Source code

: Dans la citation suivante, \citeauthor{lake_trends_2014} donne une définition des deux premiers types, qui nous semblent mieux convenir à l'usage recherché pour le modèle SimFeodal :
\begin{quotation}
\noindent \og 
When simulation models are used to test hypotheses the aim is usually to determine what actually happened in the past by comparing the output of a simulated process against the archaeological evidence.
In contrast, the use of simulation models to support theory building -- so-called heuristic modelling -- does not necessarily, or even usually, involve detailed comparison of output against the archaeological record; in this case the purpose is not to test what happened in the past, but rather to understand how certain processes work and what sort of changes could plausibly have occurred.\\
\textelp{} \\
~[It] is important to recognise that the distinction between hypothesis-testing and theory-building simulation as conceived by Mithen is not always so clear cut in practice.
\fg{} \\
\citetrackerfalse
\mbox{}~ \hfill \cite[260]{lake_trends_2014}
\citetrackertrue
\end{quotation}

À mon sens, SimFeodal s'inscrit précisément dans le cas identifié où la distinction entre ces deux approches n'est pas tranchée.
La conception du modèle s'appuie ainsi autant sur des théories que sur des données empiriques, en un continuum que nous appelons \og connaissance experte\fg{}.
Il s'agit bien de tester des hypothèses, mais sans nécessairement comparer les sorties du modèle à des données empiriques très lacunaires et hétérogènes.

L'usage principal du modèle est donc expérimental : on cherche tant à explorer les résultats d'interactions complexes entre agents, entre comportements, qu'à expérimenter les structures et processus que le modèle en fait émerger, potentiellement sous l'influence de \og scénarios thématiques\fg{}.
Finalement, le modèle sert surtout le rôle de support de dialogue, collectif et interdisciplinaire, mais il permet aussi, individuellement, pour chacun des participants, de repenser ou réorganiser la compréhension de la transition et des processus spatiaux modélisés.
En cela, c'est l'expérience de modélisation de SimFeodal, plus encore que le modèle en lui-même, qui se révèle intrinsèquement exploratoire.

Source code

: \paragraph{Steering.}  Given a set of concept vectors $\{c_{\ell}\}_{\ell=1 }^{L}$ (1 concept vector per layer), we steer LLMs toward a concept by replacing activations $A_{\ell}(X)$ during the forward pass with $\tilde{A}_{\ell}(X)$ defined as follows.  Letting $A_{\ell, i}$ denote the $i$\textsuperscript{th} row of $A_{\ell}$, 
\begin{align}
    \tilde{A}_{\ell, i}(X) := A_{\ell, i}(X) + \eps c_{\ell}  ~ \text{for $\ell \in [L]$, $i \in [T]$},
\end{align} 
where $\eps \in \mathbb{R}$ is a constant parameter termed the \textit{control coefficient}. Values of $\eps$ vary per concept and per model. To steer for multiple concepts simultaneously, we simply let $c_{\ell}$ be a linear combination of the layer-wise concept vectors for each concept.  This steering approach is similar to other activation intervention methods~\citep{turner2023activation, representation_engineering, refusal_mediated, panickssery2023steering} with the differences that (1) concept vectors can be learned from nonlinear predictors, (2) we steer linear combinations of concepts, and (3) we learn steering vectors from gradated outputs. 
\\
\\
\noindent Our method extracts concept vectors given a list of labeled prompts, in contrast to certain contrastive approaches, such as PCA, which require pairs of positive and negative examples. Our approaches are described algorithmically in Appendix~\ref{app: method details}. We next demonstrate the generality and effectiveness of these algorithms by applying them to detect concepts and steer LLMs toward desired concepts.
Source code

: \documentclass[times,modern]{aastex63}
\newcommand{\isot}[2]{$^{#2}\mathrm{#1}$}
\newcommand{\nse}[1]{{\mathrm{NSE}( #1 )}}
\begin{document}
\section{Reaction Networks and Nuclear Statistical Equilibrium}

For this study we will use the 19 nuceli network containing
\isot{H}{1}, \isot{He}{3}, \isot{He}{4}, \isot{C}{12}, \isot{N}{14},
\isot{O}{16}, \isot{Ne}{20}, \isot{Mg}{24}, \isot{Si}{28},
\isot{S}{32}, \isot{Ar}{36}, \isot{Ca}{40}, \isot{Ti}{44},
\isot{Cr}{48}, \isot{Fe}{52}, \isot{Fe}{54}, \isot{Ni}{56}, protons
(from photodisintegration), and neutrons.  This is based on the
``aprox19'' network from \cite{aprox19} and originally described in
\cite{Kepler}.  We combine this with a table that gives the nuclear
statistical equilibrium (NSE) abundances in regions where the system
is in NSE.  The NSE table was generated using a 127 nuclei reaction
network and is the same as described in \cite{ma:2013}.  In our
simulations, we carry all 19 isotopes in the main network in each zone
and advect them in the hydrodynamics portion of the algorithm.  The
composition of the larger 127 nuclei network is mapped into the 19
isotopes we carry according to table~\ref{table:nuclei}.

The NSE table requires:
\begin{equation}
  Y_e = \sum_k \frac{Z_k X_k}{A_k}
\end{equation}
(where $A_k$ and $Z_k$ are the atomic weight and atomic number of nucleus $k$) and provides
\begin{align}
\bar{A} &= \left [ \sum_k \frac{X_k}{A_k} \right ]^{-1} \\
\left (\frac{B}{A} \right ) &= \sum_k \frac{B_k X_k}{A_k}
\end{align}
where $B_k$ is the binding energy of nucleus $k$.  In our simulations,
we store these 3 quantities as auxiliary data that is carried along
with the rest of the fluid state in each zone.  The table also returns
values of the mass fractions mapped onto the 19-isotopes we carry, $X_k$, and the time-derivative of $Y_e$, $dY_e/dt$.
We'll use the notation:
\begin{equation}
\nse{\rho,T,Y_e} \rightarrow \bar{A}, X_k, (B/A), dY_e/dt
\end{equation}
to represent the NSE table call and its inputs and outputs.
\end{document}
_____
For the data above, count every line in which the string "theory" appears, and answer with the count only.

2